Data excerpts
....

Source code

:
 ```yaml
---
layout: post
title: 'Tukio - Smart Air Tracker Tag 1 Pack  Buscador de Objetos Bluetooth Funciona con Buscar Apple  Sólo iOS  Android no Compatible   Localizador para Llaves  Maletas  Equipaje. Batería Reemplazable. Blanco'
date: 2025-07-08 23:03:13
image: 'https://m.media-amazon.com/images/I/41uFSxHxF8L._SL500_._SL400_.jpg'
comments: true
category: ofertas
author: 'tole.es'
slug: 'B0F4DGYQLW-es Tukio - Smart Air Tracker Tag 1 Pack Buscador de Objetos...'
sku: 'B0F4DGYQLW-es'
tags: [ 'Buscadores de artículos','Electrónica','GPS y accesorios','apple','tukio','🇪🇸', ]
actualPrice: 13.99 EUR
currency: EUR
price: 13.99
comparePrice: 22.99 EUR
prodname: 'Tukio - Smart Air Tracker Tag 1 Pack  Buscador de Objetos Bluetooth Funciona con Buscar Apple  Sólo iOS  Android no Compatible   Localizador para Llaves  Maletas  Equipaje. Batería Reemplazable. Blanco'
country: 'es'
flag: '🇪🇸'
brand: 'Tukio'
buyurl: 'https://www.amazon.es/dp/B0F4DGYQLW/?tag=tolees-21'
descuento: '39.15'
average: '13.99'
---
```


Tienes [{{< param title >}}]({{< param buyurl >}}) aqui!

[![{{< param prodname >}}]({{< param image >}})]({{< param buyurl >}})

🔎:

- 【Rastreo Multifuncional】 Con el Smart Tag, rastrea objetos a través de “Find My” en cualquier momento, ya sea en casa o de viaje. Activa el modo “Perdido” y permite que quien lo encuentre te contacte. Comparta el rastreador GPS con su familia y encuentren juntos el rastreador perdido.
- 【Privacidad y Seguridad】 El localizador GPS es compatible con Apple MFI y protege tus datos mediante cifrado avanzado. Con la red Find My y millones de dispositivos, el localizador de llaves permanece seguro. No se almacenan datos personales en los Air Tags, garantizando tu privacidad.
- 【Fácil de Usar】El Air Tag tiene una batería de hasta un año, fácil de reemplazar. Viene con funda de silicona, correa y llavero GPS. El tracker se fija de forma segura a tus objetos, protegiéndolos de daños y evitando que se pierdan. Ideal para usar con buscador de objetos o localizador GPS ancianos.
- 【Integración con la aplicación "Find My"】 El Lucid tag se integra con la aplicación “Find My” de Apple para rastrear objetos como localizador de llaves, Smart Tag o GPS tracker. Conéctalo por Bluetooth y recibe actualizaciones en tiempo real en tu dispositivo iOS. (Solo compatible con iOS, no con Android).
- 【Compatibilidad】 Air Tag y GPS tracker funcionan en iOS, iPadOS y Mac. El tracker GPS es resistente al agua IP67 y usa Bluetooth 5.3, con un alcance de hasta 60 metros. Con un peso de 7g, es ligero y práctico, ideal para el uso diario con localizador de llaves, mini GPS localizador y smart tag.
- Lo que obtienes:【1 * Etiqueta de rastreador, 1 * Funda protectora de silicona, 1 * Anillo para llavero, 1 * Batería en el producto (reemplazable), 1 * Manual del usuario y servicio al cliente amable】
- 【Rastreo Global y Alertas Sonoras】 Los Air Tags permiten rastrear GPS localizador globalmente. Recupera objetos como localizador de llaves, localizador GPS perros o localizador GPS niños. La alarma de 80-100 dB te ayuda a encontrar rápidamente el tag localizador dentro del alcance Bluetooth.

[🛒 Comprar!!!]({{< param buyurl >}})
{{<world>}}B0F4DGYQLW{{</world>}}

....

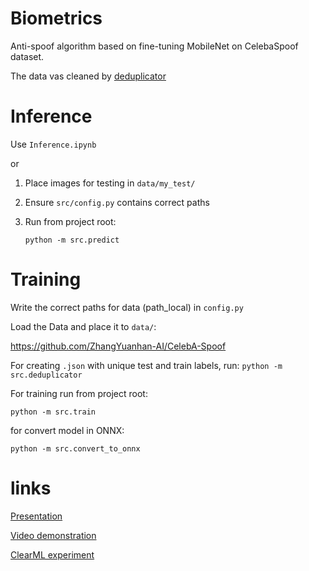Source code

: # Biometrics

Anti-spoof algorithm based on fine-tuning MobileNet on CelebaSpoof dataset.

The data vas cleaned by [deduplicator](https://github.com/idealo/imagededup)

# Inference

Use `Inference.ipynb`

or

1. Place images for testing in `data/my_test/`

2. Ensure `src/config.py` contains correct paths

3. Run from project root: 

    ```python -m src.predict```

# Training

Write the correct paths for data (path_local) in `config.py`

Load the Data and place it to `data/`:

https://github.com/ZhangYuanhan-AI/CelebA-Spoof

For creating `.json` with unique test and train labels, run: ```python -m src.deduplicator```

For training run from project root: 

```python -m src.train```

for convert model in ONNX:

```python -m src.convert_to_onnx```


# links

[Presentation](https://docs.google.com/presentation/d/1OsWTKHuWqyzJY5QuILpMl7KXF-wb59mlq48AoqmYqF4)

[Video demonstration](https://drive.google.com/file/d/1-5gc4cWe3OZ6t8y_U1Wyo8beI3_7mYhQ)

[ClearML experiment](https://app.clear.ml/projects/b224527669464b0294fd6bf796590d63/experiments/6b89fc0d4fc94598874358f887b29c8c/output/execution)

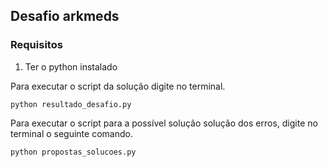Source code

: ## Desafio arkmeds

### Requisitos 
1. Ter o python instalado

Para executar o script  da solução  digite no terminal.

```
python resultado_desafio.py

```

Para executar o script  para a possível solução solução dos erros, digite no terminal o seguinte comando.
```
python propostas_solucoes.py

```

....

**Exercise**
Among the lines above, which ones hold the string "como"? Show them.

**Result for this task**
- 【Integración con la aplicación "Find My"】 El Lucid tag se integra con la aplicación “Find My” de Apple para rastrear objetos como localizador de llaves, Smart Tag o GPS tracker. Conéctalo por Bluetooth y recibe actualizaciones en tiempo real en tu dispositivo iOS. (Solo compatible con iOS, no con Android).
- 【Rastreo Global y Alertas Sonoras】 Los Air Tags permiten rastrear GPS localizador globalmente. Recupera objetos como localizador de llaves, localizador GPS perros o localizador GPS niños. La alarma de 80-100 dB te ayuda a encontrar rápidamente el tag localizador dentro del alcance Bluetooth.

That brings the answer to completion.